A U.S. appeals court on Saturday blocked a lower court ruling that ordered the Trump administration to return 1,000 Voice of America staffers back to work amid efforts to downsize the federal government.
The U.S. Agency for Global Media (USAGM), which oversees the media agencies, placed more than 1,000 employees on leave and told 600 contractors they would be terminated after the agency shut down broadcasts in March under a directive from President Donald Trump.
In their Saturday order, appeals court judges Neomi Rao and Gregory Katsas ruled in the government’s favor.
“While USAGM’s employees and contractors might have viable, discrete claims with respect to their individual personnel actions, those claims must be pursued through other remedial channels,” the judges wrote in their 39-page order.
The duo added that “of course, we recognize that the public has an interest in the Executive Branch’s compliance with congressional mandates” but added that “the public has an interest in the Judicial Branch’s respect for the jurisdictional boundaries laid down by Congress.”
“We must respect those boundaries no less than the substantive and appropriations provisions governing the operation of USAGM,” they wrote.
Meanwhile, appeals court Judge Cornelia Pillard dissented, saying that “the purpose of a stay pending appeal is to maintain the status quo until a case can be fully adjudicated on its merits.”
“This stay does the opposite, silencing Voice of America for the foreseeable future and eliminating Radio Free Asia and Middle East Broadcasting Networks’ ability to see this case through to the end,” Pillard wrote.

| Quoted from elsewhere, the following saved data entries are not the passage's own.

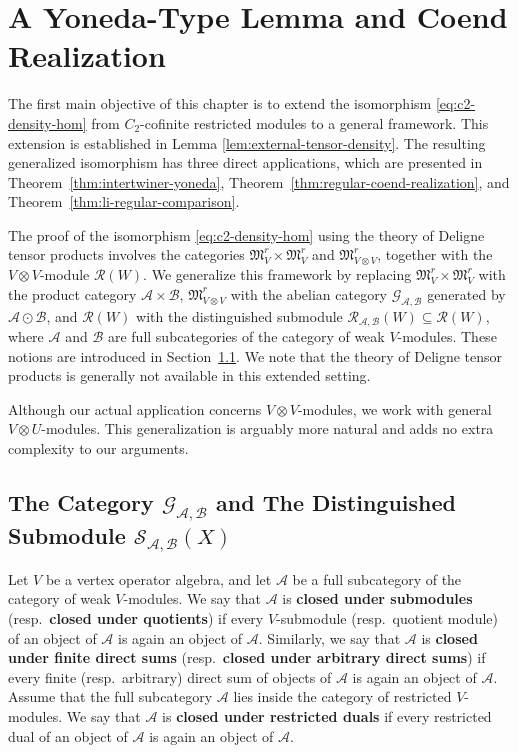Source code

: \documentclass[12pt, english]{article}
\numberwithin{equation}{section}
\theoremstyle{plain}
\theoremstyle{definition}
\theoremstyle{remark}
\begin{document}
	\section{A Yoneda-Type Lemma and Coend Realization}\label{sec:yoneda-and-coend}
	
	The first main objective of this chapter is to extend the isomorphism \eqref{eq:c2-density-hom} from $C_2$-cofinite restricted modules to a general framework.
	This extension is established in Lemma \ref{lem:external-tensor-density}.
	The resulting generalized isomorphism has three direct applications, which are presented in
	Theorem~\ref{thm:intertwiner-yoneda}, Theorem~\ref{thm:regular-coend-realization}, and Theorem~\ref{thm:li-regular-comparison}.
	
	The proof of the isomorphism \eqref{eq:c2-density-hom} using the theory of Deligne tensor products involves the categories $\mathfrak{M}^r_V \times \mathfrak{M}^r_V$ and $\mathfrak{M}^r_{V\otimes V}$, together with the $V\otimes V$-module $\mathcal{R}(W)$. We generalize this framework by replacing $\mathfrak{M}^r_V \times \mathfrak{M}^r_V$ with the product category $\mathcal{A}\times\mathcal{B}$, $\mathfrak{M}^r_{V\otimes V}$ with the abelian category $\mathcal{G}_{\mathcal{A}, \mathcal{B}}$ generated by $\mathcal{A}\odot\mathcal{B}$, and $\mathcal{R}(W)$ with the distinguished submodule $\mathcal{R}_{\mathcal{A}, \mathcal{B}}(W) \subseteq \mathcal{R}(W)$, where $\mathcal{A}$ and $\mathcal{B}$ are full subcategories of the category of weak $V$-modules.
	These notions are introduced in Section~\ref{subsec:generated-modules}.
	We note that the theory of Deligne tensor products is generally not available in this extended setting.
	
	Although our actual application concerns $V\otimes V$-modules,
	we work with general $V\otimes U$-modules. This generalization is arguably more natural and adds no extra complexity to our arguments.
	
	\subsection{ The Category \texorpdfstring{$ \mathcal{G}_{\mathcal{A}, \mathcal{B}}$}{G\_(A, B)} and The Distinguished Submodule  \texorpdfstring{$\mathcal{S}_{\mathcal{A}, \mathcal{B}}(X) $}{S\_(A, B)(X)} } \label{subsec:generated-modules}
	
	
	Let $V$ be a vertex operator algebra, and let $\mathcal{A}$ be a full subcategory of the category of weak $V$-modules.
	We say that $\mathcal{A}$ is \textbf{closed under submodules} (resp.\ \textbf{closed under quotients}) if every $V$-submodule (resp.\ quotient module) of an object of $\mathcal{A}$ is again an object of $\mathcal{A}$. Similarly, we say that $\mathcal{A}$ is \textbf{closed under finite direct sums} (resp.\ \textbf{closed under arbitrary direct sums}) if every finite (resp.\ arbitrary) direct sum of objects of $\mathcal{A}$ is again an object of $\mathcal{A}$.
	Assume that the full subcategory $\mathcal{A}$ lies inside the category of restricted $V$-modules.
	We say that $\mathcal{A}$ is \textbf{closed under restricted duals} if every restricted dual of an object of $\mathcal{A}$ is again an object of $\mathcal{A}$.
	
\end{document}
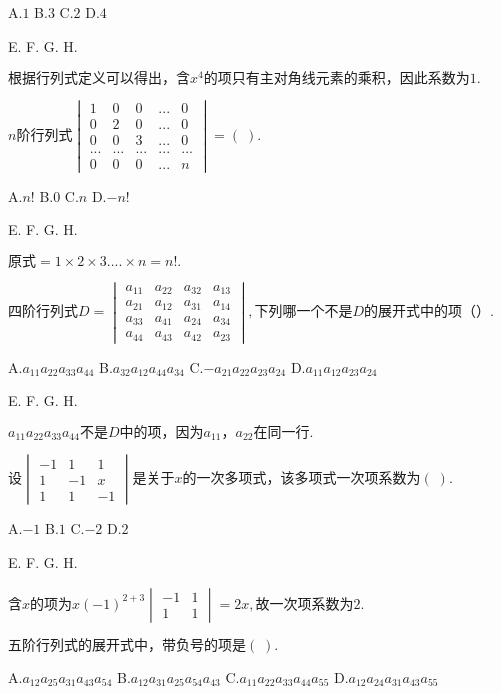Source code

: A.$1$   B.$3$   C.$2$   D.$4$

E.   F.   G.   H.

$\mathrm{根据行列式定义可以得出}，含x^4\mathrm{的项只有主对角线元素的乘积}，\mathrm{因此系数为}1.$


$n\mathrm{阶行列式}\begin{vmatrix}1&0&0&...&0\\0&2&0&...&0\\0&0&3&...&0\\...&...&...&...&...\\0&0&0&...&n\end{vmatrix}=(\;).$

A.$n!$   B.$0$   C.$n$   D.$-n!$

E.   F.   G.   H.

$\mathrm{原式}=1\times2\times3....\times n=n!.$


$\mathrm{四阶行列式}D=\begin{vmatrix}a_{11}&a_{22}&a_{32}&a_{13}\\a_{21}&a_{12}&a_{31}&a_{14}\\a_{33}&a_{41}&a_{24}&a_{34}\\a_{44}&a_{43}&a_{42}&a_{23}\end{vmatrix},\mathrm{下列哪一个不是}D\mathrm{的展开式中的项}（）.$

A.$a_{11}a_{22}a_{33}a_{44}$   B.$a_{32}a_{12}a_{44}a_{34}$   C.$-a_{21}a_{22}a_{23}a_{24}$   D.$a_{11}a_{12}a_{23}a_{24}$

E.   F.   G.   H.

$a_{11}a_{22}a_{33}a_{44}\mathrm{不是}D\mathrm{中的项}，\mathrm{因为}a_{11}，a_{22}\mathrm{在同一行}.$


$设\begin{vmatrix}-1&1&1\\1&-1&x\\1&1&-1\end{vmatrix}\mathrm{是关于}x\mathrm{的一次多项式}，\mathrm{该多项式一次项系数为}(\;).$

A.$-1$   B.$1$   C.$-2$   D.$2$

E.   F.   G.   H.

$含x\mathrm{的项为}x(-1)^{2+3}\begin{vmatrix}-1&1\\1&1\end{vmatrix}=2x,\mathrm{故一次项系数为}2.$


$\mathrm{五阶行列式的展开式中}，\mathrm{带负号的项是}(\;).$

A.$a_{12}a_{25}a_{31}a_{43}a_{54}$   B.$a_{12}a_{31}a_{25}a_{54}a_{43}$   C.$a_{11}a_{22}a_{33}a_{44}a_{55}$   D.$a_{12}a_{24}a_{31}a_{43}a_{55}$

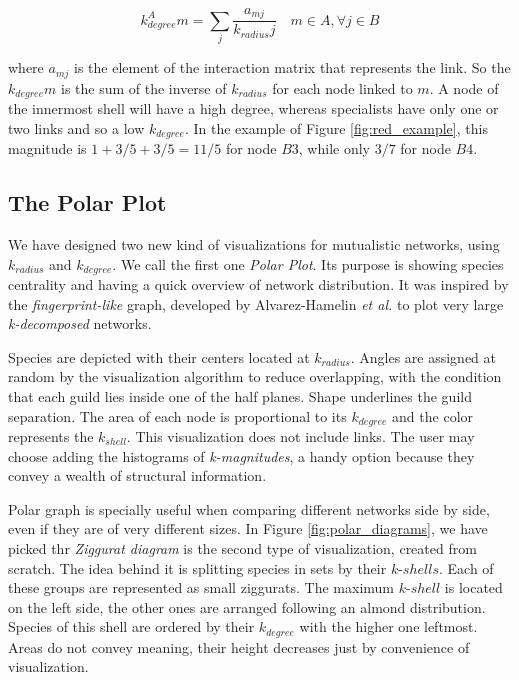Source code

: \documentclass[12pt]{article}
\begin{document}
\begin{equation}
\displaystyle
k^A_{degree}m = \sum\limits_{j} \frac{a_{mj} }{k_{radius}j}  \quad   m \in A, \forall j \in B
\label{kdegree}
\end{equation}

\noindent where $a_{mj}$ is the element of the interaction matrix that represents the link. So the $k_{degree}m$ is the sum of the inverse of $k_{radius}$ for each node linked to $m$. A node of the innermost shell will have a high degree, whereas specialists have only one or two links and so a low $k_{degree}$. In the example of Figure \ref{fig:red_example}, this magnitude is $1+3/5+3/5 = 11/5$ for node $B3$, while only $3/7$ for node $B4$. 


\subsection*{The Polar Plot}
\label{visualizations}

We have designed two new kind of  visualizations for mutualistic networks, using $k_{radius}$ and $k_{degree}$. We call the first one \textit{Polar Plot}. Its purpose is showing species centrality and having a quick overview of network distribution. It was inspired by the \textit{fingerprint-like} graph, developed by Alvarez-Hamelin \textit{et al.} \cite{alvarez:2005k} to plot very large \textit{k-decomposed} networks.

Species are depicted with their centers located at $k_{radius}$. Angles are assigned at random by the visualization algorithm to reduce overlapping, with the condition that each guild lies inside one of the half planes. Shape underlines the guild separation. The area of each node is proportional to its $k_{degree}$ and the color represents the $k_{shell}$. This visualization does not include links. The user may choose adding the histograms of \textit{k-magnitudes}, a handy option because they convey a wealth of structural information.


Polar graph is specially useful when comparing different networks side by side, even if they are of very different sizes. In Figure \ref{fig:polar_diagrams}, we have picked thr
\textit{Ziggurat diagram} is the second type of visualization, created from scratch. The idea behind it is splitting species in sets by their $k$-$shells$. Each of these groups are represented as small ziggurats. The maximum $k$-$shell$ is located on the left side, the other ones are arranged following an almond distribution. Species of this shell are ordered by their $k_{degree}$ with the higher one leftmost. Areas do not convey meaning, their height decreases just by convenience of visualization. 
\end{document}
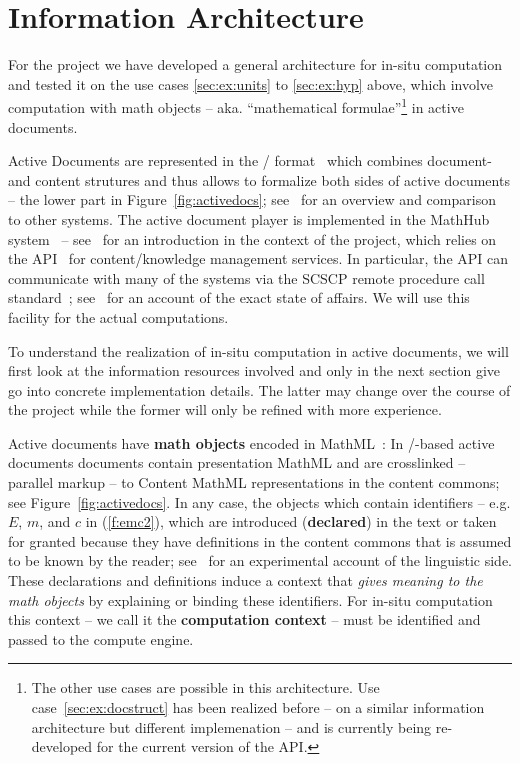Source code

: \section{Information Architecture}\label{sec:infarch}

For the \pn project we have developed a general architecture for in-situ computation and
tested it on the use cases \ref{sec:ex:units} to \ref{sec:ex:hyp} above, which involve
computation with math objects -- aka. ``mathematical formulae''\footnote{The other use
  cases are possible in this architecture. Use case~\ref{sec:ex:docstruct} has been
  realized before -- on a similar information architecture but different implemenation --
  and is currently being re-developed for the current version of the \mmt API.} in active
documents.

Active Documents are represented in the \omdoc/\mmt
format~\cite{Kohlhase:OMDoc1.2,uniformal:on,Iancu:phd} which combines document- and
content strutures and thus allows to formalize both sides of active documents -- the lower
part in Figure~\ref{fig:activedocs}; see~ for an overview and comparison to
other \pn systems. The active document player is implemented in the MathHub
system~\cite{MathHub:on} -- see~\cite{ODK-D4.3} for an introduction in the context of the
\pn project, which relies on the \mmt API~\cite{Rabe:MAGMS13,uniformal:on} for
content/knowledge management services. In particular, the \mmt API can communicate with
many of the \pn systems via the SCSCP remote procedure call
standard~\cite{HHKLRAT:SCSCP10}; see~\cite{ODK-D3.3} for an account of the exact state of
affairs. We will use this facility for the actual computations.

To understand the realization of in-situ computation in active documents, we will first
look at the information resources involved and only in the next section give go into
concrete implementation details. The latter may change over the course of the \pn project
while the former will only be refined with more experience.

Active documents have \textbf{math objects} encoded in
MathML~\cite{CarlisleEd:MathML3:base}: In \omdoc/\mmt-based active documents documents
contain presentation MathML and are crosslinked -- parallel markup -- to Content MathML
representations in the content commons; see Figure~\ref{fig:activedocs}. In any case, the
objects which contain identifiers -- e.g. $E$, $m$, and $c$ in (\ref{f:emc2}), which are
introduced (\textbf{declared}) in the text or taken for granted because they have
definitions in the content commons that is assumed to be known by the reader;
see~\cite{WolGriKoh:udc11} for an experimental account of the linguistic side. These
declarations and definitions induce a context that \emph{gives meaning to the math
  objects} by explaining or binding these identifiers. For in-situ computation this
context -- we call it the \textbf{computation context} -- must be identified and passed to
the compute engine.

Trump adviser Kari Lake, a former Republican Arizona Senate and gubernatorial candidate, announced the shutdown on March 15, placing nearly all USAGM employees on leave, saying the agency was “irretrievably broken.”
In the order on April 22, Lambeth had written that he believes VOA and other agencies under USAGM serve as “consistently reliable and authoritative” news sources. He argued that the government acted “without regard to the harm inflicted on employees, contractors, journalists, and media consumers around the world.”
“In short, the defendants had no method or approach towards shutting down USAGM that this Court can discern,” he wrote. “They took immediate and drastic action to slash USAGM, without considering its statutorily or constitutionally required functions as required by the plain language of the [executive order].”
An article released by the administration included reports and accounts that it says shows VOA has been effectively overrun by leftist partisans or bowed to pressure from foreign governments, including Russia and China.
“The VOA Journalists have devoted their careers to helping to build USAGM’s networks into a credible media force with global audiences in the hundreds of millions,” the filing said, in part.
It added, “What is happening to the VOA Journalists is not just the chilling of First Amendment speech; it is a government shutdown of journalism, a prior restraint that kills content before it can be created.”